Records contained in a dataset
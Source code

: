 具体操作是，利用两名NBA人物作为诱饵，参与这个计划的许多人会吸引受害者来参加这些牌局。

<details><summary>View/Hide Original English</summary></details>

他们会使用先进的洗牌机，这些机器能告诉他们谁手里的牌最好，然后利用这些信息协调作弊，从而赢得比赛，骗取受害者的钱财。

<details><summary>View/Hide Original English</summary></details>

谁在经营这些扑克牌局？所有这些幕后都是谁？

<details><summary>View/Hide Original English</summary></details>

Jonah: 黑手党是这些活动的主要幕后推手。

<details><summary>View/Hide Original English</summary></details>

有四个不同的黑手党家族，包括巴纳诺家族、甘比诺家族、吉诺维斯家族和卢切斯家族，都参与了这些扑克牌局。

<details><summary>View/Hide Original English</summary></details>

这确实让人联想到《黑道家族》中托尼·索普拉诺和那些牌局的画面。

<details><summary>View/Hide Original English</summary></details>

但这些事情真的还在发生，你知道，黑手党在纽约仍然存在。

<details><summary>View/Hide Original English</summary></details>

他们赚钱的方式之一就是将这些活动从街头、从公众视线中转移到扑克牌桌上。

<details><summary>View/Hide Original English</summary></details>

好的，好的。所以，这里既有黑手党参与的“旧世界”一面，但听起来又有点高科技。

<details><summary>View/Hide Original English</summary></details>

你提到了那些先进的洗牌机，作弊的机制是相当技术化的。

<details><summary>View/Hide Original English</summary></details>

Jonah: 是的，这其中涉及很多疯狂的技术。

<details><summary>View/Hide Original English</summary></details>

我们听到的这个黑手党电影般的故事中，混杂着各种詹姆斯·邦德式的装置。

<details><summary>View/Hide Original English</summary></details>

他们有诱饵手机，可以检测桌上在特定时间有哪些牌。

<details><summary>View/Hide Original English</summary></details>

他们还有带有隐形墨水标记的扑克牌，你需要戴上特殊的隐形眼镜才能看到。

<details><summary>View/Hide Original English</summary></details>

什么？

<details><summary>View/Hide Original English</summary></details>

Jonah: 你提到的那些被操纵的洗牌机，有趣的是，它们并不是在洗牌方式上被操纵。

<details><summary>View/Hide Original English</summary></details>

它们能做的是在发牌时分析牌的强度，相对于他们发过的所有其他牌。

---

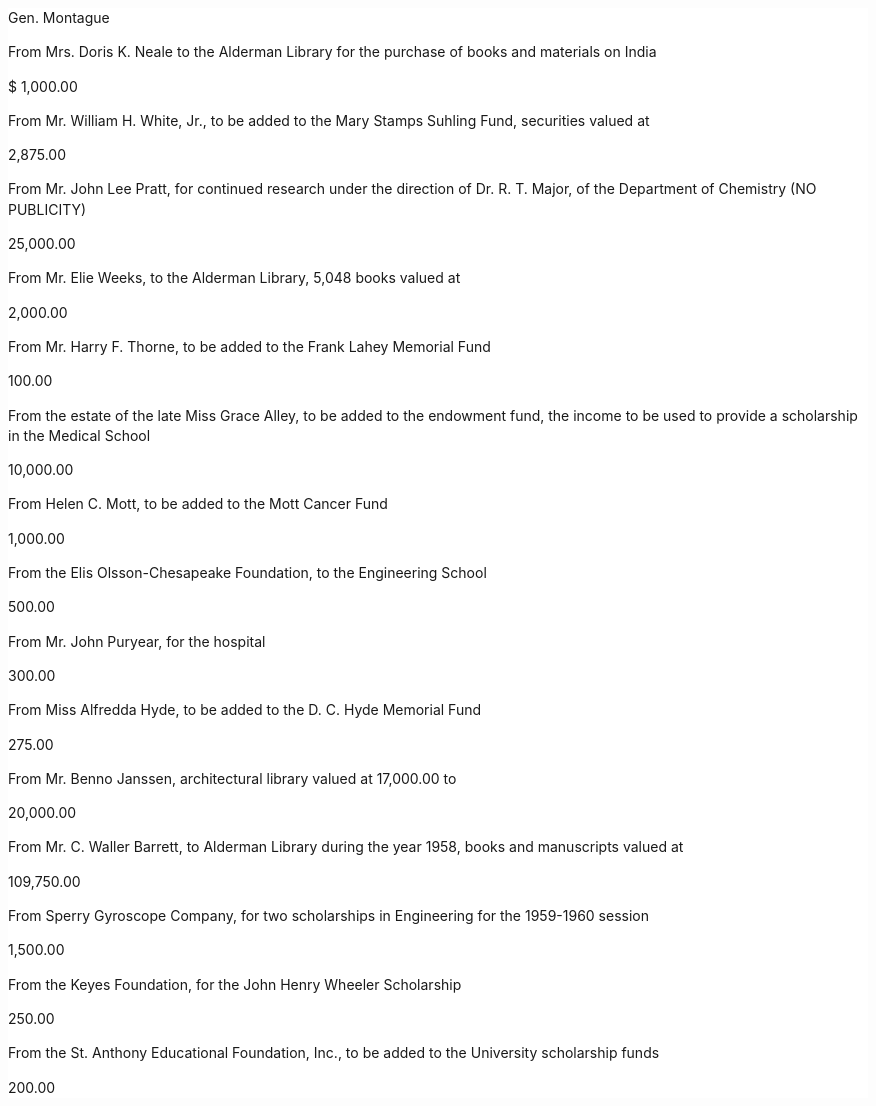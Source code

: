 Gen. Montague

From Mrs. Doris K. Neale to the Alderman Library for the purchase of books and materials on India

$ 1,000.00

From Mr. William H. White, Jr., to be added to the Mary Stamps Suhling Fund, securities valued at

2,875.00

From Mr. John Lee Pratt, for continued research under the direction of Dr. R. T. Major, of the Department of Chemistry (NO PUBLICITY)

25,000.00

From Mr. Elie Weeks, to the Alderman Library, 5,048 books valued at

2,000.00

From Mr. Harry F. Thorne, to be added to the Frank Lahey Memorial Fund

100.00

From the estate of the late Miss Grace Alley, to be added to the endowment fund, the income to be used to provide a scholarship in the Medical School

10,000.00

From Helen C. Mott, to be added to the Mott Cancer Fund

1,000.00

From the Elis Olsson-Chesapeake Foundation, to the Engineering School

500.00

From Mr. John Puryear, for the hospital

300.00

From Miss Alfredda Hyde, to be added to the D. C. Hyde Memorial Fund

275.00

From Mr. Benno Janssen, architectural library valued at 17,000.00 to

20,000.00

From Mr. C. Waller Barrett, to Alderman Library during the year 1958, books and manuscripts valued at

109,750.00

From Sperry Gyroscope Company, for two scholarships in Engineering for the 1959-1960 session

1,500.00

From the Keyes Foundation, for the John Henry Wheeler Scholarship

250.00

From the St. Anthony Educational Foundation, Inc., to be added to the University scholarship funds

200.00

--

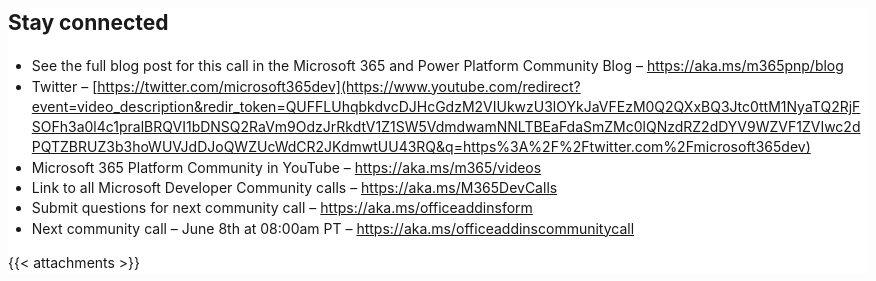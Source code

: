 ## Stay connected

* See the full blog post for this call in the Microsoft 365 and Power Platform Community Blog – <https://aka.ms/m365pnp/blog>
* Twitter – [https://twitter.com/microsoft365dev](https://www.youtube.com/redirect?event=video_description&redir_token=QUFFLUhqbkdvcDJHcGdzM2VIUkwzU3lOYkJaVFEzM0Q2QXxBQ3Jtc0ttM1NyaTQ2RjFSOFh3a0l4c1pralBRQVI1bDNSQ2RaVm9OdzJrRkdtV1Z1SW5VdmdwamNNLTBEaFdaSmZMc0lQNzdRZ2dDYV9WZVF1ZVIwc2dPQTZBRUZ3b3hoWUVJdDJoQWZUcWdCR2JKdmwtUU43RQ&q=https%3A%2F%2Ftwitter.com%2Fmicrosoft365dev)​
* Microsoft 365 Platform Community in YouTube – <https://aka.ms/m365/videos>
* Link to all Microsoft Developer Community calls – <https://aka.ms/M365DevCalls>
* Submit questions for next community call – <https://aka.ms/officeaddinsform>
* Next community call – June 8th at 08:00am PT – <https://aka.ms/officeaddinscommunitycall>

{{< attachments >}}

_YOUR OBJECTIVE:_ Would you copy out exactly the lines above that start at the one containing "Jonah: 是的，这其中涉及很多疯狂的技术。" and end at the one containing "他们还有带有隐形墨水标记的扑克牌，你需要戴上特殊的隐形眼镜才能看到。", inclusive?

_ANSWER BOX:_
Jonah: 是的，这其中涉及很多疯狂的技术。

<details><summary>View/Hide Original English</summary></details>

我们听到的这个黑手党电影般的故事中，混杂着各种詹姆斯·邦德式的装置。

<details><summary>View/Hide Original English</summary></details>

他们有诱饵手机，可以检测桌上在特定时间有哪些牌。

<details><summary>View/Hide Original English</summary></details>

他们还有带有隐形墨水标记的扑克牌，你需要戴上特殊的隐形眼镜才能看到。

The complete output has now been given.